Search the data for the string "about" and gather each line it is in.
*** Supplied data ***
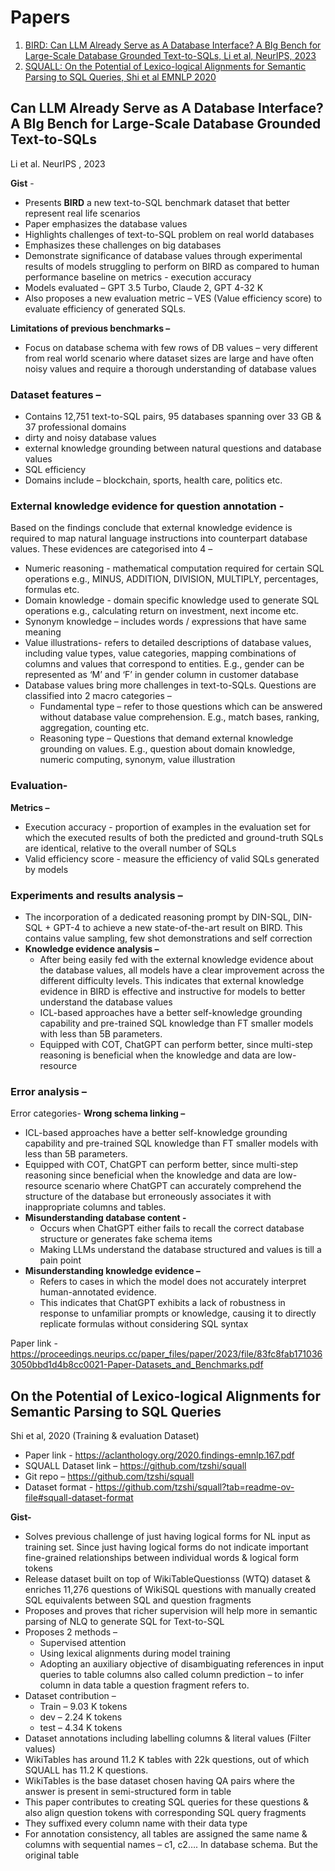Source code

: # Papers

1. [BIRD: Can LLM Already Serve as A Database Interface? A BIg Bench for Large-Scale Database Grounded Text-to-SQLs, Li et al, NeurIPS, 2023](#can-llm-already-serve-as-a-database-interface-a-big-bench-for-large-scale-database-grounded-text-to-sqls)
2. [SQUALL: On the Potential of Lexico-logical Alignments for Semantic Parsing to SQL Queries, Shi et al EMNLP 2020](#on-the-potential-of-lexico-logical-alignments-for-semantic-parsing-to-sql-queries)

## Can LLM Already Serve as A Database Interface? A BIg Bench for Large-Scale Database Grounded Text-to-SQLs 
Li et al. NeurIPS , 2023

**Gist** -  
* Presents **BIRD** a new text-to-SQL benchmark dataset that better represent real life scenarios
* Paper emphasizes the database values
* Highlights challenges of text-to-SQL problem on real world databases
* Emphasizes these challenges on big databases
* Demonstrate significance of database values through experimental results of models struggling to perform on BIRD as compared to human performance baseline on metrics - execution accuracy
* Models evaluated – GPT 3.5 Turbo, Claude 2, GPT 4-32 K
* Also proposes a new evaluation metric – VES (Value efficiency score) to evaluate efficiency of generated SQLs.

**Limitations of previous benchmarks –**
* Focus on database schema with few rows of DB values – very different from real world scenario where dataset sizes are large and have often noisy values and require a thorough understanding of database values

### Dataset features –
* Contains 12,751 text-to-SQL pairs, 95 databases spanning over 33 GB & 37 professional domains
* dirty and noisy database values
* external knowledge grounding between natural questions and database values
* SQL efficiency
* Domains include – blockchain, sports, health care, politics etc.

### External knowledge evidence for question annotation -
Based on the findings conclude that external knowledge evidence is required to map natural language instructions into counterpart database values. These evidences are categorised into 4 –
 * Numeric reasoning - mathematical computation required for certain SQL operations e.g., MINUS, ADDITION, DIVISION, MULTIPLY, percentages, formulas etc.
 * Domain knowledge - domain specific knowledge used to generate SQL operations e.g., calculating return on investment, next income etc.
 * Synonym knowledge – includes words / expressions that have same meaning
 * Value illustrations- refers to detailed descriptions of database values, including value types, value categories, mapping combinations of columns and values that correspond to entities. E.g., gender can be represented as ‘M’ and ‘F’ in gender column in customer database
* Database values bring more challenges in text-to-SQLs. Questions are classified into 2 macro categories –
  * Fundamental type – refer to those questions which can be answered without database value comprehension. E.g., match bases, ranking, aggregation, counting etc.
  * Reasoning type – Questions that demand external knowledge grounding on values. E.g., question about domain knowledge, numeric computing, synonym, value illustration 

### Evaluation- 
**Metrics –** 
* Execution accuracy - proportion of examples in the evaluation set for which the executed results of both the predicted and ground-truth SQLs are identical, relative to the overall number of SQLs
* Valid efficiency score - measure the efficiency of valid SQLs generated by models

### Experiments and results analysis –
* The incorporation of a dedicated reasoning prompt by DIN-SQL, DIN-SQL + GPT-4 to achieve a new state-of-the-art result on BIRD. This contains value sampling, few shot demonstrations and self correction
* **Knowledge evidence analysis –**
  * After being easily fed with the external knowledge evidence about the database values, all models have a clear improvement across the different difficulty levels. This indicates that external knowledge evidence in BIRD is effective and instructive for models to better understand the database values
  * ICL-based approaches have a better self-knowledge grounding capability and pre-trained SQL knowledge than FT smaller models with less than 5B parameters.
  * Equipped with COT, ChatGPT can perform better, since multi-step reasoning is beneficial when the knowledge and data are low-resource

### Error analysis –
Error categories-
**Wrong schema linking –**
* ICL-based approaches have a better self-knowledge grounding capability and pre-trained SQL knowledge than FT smaller models with less than 5B parameters.
* Equipped with COT, ChatGPT can perform better, since multi-step reasoning since beneficial when the knowledge and data are low-resource scenario where ChatGPT can accurately comprehend the structure of the database but erroneously associates it with inappropriate columns and tables.
* **Misunderstanding database content -**
  * Occurs when ChatGPT either fails to recall the correct database structure or generates fake schema items
  * Making LLMs understand the database structured and values is till a pain point
* **Misunderstanding knowledge evidence –**
  * Refers to cases in which the model does not accurately interpret human-annotated evidence.
  * This indicates that ChatGPT exhibits a lack of robustness in response to unfamiliar prompts or knowledge, causing it to directly replicate formulas without considering SQL syntax

Paper link - https://proceedings.neurips.cc/paper_files/paper/2023/file/83fc8fab1710363050bbd1d4b8cc0021-Paper-Datasets_and_Benchmarks.pdf


## On the Potential of Lexico-logical Alignments for Semantic Parsing to SQL Queries
Shi et al, 2020 (Training & evaluation Dataset)

* Paper link - https://aclanthology.org/2020.findings-emnlp.167.pdf
* SQUALL Dataset link – https://github.com/tzshi/squall
* Git repo – https://github.com/tzshi/squall
* Dataset format - https://github.com/tzshi/squall?tab=readme-ov-file#squall-dataset-format 

**Gist-**
* Solves previous challenge of just having logical forms for NL input as training set. Since just having logical forms do not indicate important fine-grained relationships between individual words & logical form tokens
* Release dataset built on top of WikiTableQuestionss (WTQ) dataset & enriches 11,276 questions of WikiSQL questions with manually created SQL equivalents between SQL and question fragments
* Proposes and proves that richer supervision will help more in semantic parsing of NLQ to generate SQL for Text-to-SQL
* Proposes 2 methods –
  * Supervised attention
  * Using lexical alignments during model training
  * Adopting an auxiliary objective of disambiguating references in input queries to table columns also called column prediction – to infer column in data table a question fragment refers to.
* Dataset contribution –
   *  Train – 9.03 K tokens
   *  dev – 2.24 K tokens
   *  test – 4.34 K tokens
* Dataset annotations including labelling columns & literal values (Filter values)
* WikiTables has around 11.2 K tables with 22k questions, out of which SQUALL has 11.2 K questions.
* WikiTables is the base dataset chosen having QA pairs where the answer is present in semi-structured form in table
* This paper contributes to creating SQL queries for these questions & also align question tokens with corresponding SQL query fragments
* They suffixed every column name with their data type
* For annotation consistency, all tables are assigned the same name & columns with sequential names – c1, c2…. In database schema. But the original table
***
_Task output_.
  * Reasoning type – Questions that demand external knowledge grounding on values. E.g., question about domain knowledge, numeric computing, synonym, value illustration 
  * After being easily fed with the external knowledge evidence about the database values, all models have a clear improvement across the different difficulty levels. This indicates that external knowledge evidence in BIRD is effective and instructive for models to better understand the database values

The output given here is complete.